## WHAT YOU NEED TO DO
Pick each line containing "Integer" out of the records.

## RECORDED INFORMATION
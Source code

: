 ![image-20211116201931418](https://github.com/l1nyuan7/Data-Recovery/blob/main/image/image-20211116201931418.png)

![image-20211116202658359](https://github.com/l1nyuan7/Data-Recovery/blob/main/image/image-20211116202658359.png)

...

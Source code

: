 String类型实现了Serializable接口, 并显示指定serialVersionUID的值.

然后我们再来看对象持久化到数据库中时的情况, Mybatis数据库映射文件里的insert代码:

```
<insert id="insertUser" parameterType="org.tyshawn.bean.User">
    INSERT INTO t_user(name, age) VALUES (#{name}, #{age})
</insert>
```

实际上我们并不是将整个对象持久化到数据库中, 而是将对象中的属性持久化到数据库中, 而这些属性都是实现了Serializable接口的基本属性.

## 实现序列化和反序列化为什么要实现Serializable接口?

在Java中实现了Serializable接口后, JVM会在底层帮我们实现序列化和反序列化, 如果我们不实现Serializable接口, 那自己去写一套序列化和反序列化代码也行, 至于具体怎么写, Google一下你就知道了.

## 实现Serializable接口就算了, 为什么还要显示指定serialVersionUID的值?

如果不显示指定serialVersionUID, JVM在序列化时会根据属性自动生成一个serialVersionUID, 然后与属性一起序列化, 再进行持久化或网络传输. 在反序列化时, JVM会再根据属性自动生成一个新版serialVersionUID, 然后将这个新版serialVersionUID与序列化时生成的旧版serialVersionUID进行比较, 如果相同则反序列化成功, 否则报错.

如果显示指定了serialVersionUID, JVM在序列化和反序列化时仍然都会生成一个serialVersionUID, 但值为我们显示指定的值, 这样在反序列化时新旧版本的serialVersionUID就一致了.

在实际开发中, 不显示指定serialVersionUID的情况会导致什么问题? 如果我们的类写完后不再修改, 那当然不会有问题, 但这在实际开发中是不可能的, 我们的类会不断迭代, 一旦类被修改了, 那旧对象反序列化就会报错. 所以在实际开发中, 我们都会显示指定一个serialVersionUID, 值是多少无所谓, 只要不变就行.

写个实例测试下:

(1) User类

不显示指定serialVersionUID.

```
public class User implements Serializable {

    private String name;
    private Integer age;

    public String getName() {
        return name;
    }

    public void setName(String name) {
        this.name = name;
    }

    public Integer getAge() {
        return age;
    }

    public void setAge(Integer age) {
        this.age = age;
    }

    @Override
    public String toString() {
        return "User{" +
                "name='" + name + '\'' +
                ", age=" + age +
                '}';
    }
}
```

* * *

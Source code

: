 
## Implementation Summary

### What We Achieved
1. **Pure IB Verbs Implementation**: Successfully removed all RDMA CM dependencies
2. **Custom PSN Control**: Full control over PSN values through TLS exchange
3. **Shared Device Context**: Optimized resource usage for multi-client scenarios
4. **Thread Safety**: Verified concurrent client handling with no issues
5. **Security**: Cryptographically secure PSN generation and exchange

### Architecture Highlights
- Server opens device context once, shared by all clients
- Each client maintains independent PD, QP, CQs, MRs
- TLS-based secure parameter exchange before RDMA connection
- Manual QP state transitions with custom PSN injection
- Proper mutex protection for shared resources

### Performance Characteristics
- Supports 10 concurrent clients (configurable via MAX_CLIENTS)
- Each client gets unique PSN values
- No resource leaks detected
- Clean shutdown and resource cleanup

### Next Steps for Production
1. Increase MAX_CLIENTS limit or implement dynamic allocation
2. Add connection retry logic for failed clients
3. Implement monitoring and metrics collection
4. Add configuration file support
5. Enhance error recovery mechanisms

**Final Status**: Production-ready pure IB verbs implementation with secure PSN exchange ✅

## YOUR SOLUTION
    private Integer age;
    public Integer getAge() {
    public void setAge(Integer age) {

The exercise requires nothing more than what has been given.